Data for processing Start Marker

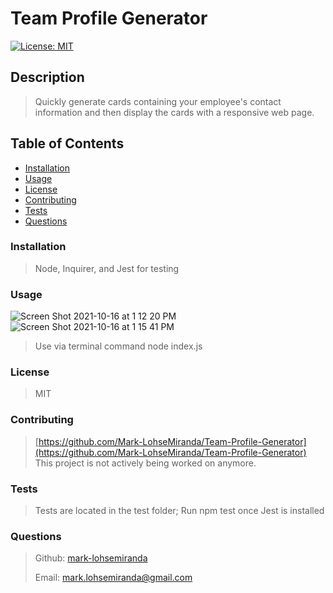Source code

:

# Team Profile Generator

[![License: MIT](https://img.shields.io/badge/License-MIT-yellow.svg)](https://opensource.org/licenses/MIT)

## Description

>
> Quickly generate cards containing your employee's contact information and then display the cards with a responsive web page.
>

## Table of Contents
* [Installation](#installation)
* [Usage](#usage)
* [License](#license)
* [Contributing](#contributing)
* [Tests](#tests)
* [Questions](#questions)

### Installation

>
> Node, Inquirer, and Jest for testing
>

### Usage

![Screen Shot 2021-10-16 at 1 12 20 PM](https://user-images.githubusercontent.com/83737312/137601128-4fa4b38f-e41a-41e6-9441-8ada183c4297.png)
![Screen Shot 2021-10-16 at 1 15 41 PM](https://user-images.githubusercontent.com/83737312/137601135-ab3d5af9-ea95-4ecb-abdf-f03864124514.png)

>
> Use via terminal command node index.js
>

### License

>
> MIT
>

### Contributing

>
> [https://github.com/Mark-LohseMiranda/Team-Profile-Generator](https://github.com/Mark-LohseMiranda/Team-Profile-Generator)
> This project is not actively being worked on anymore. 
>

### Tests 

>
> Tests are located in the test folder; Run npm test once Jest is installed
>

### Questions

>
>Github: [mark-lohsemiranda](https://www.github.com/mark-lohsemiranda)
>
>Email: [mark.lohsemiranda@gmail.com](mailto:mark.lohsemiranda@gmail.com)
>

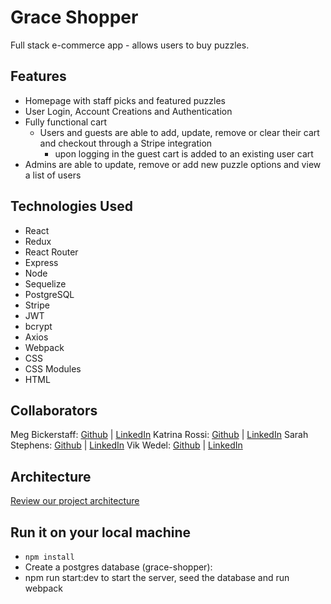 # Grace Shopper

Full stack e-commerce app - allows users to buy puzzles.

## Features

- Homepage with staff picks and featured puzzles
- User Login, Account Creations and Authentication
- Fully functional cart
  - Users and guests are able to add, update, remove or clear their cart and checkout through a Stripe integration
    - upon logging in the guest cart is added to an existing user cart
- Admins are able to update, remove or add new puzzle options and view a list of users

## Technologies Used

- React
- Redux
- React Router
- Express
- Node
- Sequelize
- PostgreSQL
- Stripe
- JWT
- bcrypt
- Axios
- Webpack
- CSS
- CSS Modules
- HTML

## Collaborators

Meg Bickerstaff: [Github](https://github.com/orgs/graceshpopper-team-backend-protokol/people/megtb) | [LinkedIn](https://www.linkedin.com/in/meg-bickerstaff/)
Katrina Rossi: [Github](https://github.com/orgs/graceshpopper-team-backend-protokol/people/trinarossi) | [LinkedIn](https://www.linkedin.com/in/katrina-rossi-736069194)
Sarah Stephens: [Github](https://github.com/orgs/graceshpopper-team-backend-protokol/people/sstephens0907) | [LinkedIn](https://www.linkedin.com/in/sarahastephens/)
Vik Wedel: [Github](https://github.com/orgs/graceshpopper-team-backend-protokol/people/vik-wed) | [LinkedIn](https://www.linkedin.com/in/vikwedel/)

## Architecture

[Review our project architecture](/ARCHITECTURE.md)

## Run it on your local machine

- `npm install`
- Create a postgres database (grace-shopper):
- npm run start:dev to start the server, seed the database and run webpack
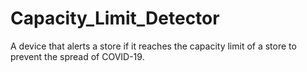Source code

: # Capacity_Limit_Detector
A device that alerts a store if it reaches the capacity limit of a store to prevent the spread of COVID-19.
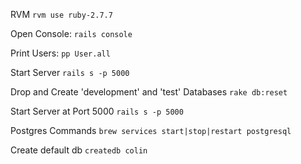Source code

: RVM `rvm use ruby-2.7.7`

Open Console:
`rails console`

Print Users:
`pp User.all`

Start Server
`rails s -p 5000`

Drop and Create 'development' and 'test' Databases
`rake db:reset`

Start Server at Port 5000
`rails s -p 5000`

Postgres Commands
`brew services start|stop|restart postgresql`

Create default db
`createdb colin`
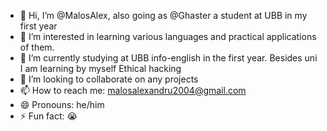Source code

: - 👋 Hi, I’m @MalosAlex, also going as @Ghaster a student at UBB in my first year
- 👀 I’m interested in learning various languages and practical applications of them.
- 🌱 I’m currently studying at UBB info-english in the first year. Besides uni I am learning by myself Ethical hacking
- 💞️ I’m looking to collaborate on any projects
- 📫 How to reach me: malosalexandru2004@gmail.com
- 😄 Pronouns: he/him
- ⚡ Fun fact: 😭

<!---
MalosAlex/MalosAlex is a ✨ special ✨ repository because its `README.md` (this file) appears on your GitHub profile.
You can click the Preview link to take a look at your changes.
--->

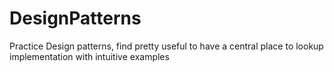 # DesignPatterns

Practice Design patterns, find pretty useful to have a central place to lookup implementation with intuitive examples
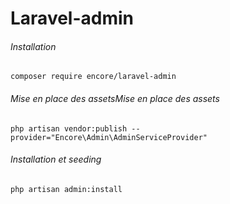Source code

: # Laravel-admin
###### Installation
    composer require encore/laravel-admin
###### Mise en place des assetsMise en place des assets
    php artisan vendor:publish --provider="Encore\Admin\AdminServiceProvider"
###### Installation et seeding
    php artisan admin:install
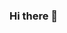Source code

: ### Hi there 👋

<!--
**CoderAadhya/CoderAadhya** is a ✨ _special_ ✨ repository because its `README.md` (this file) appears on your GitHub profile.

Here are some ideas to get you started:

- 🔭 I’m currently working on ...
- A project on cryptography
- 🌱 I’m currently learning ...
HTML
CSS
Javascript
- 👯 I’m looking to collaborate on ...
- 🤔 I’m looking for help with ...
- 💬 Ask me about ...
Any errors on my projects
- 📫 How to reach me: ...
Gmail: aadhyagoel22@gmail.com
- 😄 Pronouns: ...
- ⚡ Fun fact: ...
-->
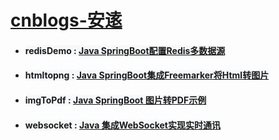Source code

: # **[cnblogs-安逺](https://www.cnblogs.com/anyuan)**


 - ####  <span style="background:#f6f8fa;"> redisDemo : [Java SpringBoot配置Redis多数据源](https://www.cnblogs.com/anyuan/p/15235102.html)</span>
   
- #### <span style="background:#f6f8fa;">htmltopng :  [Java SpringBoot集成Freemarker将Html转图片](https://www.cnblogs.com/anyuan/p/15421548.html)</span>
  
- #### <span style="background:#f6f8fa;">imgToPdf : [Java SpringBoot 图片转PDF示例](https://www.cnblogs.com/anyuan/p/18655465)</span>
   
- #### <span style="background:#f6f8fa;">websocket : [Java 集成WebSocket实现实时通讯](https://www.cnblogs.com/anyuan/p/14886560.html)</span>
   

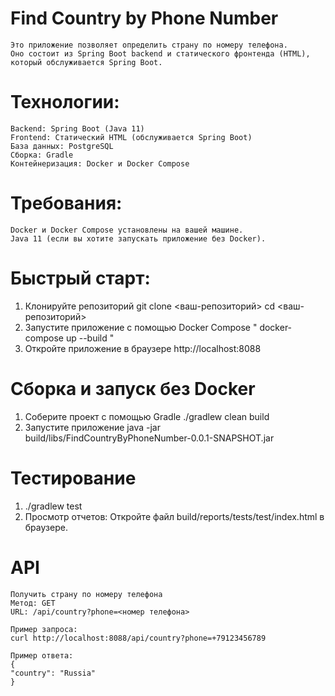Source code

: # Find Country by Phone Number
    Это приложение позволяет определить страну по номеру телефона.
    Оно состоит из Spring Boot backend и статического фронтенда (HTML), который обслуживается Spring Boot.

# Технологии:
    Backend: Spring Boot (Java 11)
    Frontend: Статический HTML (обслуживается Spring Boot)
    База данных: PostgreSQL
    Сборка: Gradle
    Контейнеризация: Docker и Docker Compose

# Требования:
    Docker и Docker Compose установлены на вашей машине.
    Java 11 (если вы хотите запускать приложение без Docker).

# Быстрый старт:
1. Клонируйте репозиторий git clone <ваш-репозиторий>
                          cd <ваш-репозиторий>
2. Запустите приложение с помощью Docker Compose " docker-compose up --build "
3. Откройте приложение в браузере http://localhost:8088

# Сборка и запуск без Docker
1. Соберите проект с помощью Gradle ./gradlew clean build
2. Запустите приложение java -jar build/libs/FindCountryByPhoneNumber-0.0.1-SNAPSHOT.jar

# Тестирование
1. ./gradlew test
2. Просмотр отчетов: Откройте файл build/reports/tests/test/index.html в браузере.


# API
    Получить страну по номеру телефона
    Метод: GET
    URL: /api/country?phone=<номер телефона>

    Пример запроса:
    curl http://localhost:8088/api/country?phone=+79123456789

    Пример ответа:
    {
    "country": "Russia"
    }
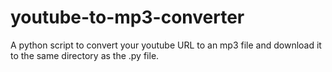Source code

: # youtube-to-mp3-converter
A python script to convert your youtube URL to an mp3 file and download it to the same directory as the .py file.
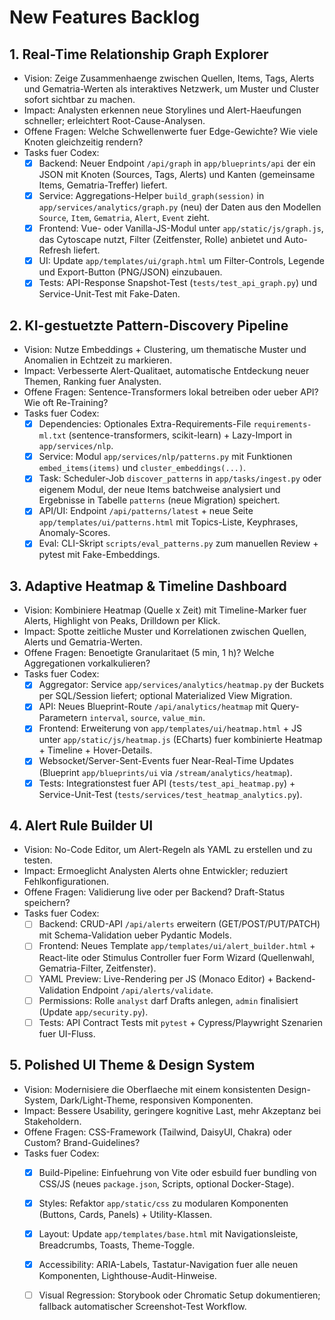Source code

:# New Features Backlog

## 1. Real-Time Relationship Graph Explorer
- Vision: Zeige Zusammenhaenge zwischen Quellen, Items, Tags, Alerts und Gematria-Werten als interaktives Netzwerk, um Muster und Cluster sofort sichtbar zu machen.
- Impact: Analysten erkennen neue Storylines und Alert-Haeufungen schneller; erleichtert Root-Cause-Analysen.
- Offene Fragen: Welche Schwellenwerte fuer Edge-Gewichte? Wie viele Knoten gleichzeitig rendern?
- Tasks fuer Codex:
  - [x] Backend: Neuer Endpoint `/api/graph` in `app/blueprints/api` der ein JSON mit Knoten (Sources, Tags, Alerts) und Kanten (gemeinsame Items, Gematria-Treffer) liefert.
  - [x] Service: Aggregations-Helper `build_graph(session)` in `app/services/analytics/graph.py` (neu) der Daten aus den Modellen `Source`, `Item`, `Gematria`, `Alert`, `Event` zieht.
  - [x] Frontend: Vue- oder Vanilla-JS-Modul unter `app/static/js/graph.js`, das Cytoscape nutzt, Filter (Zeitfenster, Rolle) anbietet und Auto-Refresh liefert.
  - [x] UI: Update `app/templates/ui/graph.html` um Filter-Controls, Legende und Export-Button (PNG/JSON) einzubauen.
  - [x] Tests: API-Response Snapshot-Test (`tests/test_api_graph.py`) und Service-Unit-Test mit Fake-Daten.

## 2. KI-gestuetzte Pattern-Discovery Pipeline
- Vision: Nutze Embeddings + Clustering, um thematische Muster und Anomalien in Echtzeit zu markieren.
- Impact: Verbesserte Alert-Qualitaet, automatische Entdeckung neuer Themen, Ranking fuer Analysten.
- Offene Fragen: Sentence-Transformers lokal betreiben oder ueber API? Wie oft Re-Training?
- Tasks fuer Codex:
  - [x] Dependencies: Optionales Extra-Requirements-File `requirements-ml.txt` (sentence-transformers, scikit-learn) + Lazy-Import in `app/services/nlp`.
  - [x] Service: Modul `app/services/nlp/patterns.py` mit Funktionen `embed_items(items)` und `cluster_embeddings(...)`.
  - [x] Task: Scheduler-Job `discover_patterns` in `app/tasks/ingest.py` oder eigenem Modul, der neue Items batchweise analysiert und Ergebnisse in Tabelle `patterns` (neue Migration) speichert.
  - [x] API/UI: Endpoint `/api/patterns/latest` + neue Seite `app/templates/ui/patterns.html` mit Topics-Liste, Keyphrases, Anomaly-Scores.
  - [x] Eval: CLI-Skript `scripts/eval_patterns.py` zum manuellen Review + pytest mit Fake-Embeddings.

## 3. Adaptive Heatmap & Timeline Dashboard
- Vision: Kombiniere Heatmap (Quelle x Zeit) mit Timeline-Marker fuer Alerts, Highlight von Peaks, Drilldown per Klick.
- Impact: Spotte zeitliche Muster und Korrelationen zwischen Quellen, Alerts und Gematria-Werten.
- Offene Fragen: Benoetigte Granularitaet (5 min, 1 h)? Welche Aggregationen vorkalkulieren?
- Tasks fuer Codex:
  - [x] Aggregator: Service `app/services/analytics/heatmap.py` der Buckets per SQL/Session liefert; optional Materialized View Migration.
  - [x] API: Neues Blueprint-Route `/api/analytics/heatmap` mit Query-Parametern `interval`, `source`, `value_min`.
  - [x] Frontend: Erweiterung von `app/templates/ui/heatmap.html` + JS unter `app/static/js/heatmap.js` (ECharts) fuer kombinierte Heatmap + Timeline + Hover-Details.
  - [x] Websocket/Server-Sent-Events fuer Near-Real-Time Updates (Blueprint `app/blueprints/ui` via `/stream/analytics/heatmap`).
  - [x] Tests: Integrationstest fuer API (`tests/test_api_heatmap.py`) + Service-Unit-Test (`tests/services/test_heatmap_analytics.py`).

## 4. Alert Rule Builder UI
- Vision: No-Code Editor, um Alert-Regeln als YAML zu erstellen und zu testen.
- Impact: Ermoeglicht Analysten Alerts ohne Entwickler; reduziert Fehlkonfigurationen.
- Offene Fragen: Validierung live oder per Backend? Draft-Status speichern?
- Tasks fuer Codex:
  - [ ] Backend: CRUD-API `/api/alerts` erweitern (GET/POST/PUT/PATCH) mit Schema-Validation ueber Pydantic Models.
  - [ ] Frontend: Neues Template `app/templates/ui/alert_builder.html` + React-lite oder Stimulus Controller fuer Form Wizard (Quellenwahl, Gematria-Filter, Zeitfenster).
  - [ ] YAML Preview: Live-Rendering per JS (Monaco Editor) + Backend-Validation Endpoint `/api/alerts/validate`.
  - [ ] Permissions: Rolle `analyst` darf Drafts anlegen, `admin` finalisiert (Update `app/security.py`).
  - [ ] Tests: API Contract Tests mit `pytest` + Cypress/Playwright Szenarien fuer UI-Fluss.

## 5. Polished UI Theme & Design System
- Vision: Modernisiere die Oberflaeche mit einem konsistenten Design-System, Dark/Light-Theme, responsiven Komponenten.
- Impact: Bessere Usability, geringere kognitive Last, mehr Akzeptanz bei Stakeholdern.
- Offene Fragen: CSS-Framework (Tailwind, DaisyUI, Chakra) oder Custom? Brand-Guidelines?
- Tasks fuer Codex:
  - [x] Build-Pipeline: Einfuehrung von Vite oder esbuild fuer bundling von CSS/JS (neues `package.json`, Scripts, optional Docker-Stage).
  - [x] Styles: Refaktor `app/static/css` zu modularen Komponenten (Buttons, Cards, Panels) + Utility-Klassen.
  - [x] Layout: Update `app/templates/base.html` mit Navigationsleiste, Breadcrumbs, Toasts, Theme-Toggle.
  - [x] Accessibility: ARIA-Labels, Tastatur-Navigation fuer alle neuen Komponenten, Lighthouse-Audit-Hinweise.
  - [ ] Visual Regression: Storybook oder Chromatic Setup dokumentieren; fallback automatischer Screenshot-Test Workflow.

Data for processing End Marker

## [How to complete this task]
Where a line of the data above includes "unter", copy that line.

## [Answer box]
  - [x] Frontend: Vue- oder Vanilla-JS-Modul unter `app/static/js/graph.js`, das Cytoscape nutzt, Filter (Zeitfenster, Rolle) anbietet und Auto-Refresh liefert.
  - [x] Frontend: Erweiterung von `app/templates/ui/heatmap.html` + JS unter `app/static/js/heatmap.js` (ECharts) fuer kombinierte Heatmap + Timeline + Hover-Details.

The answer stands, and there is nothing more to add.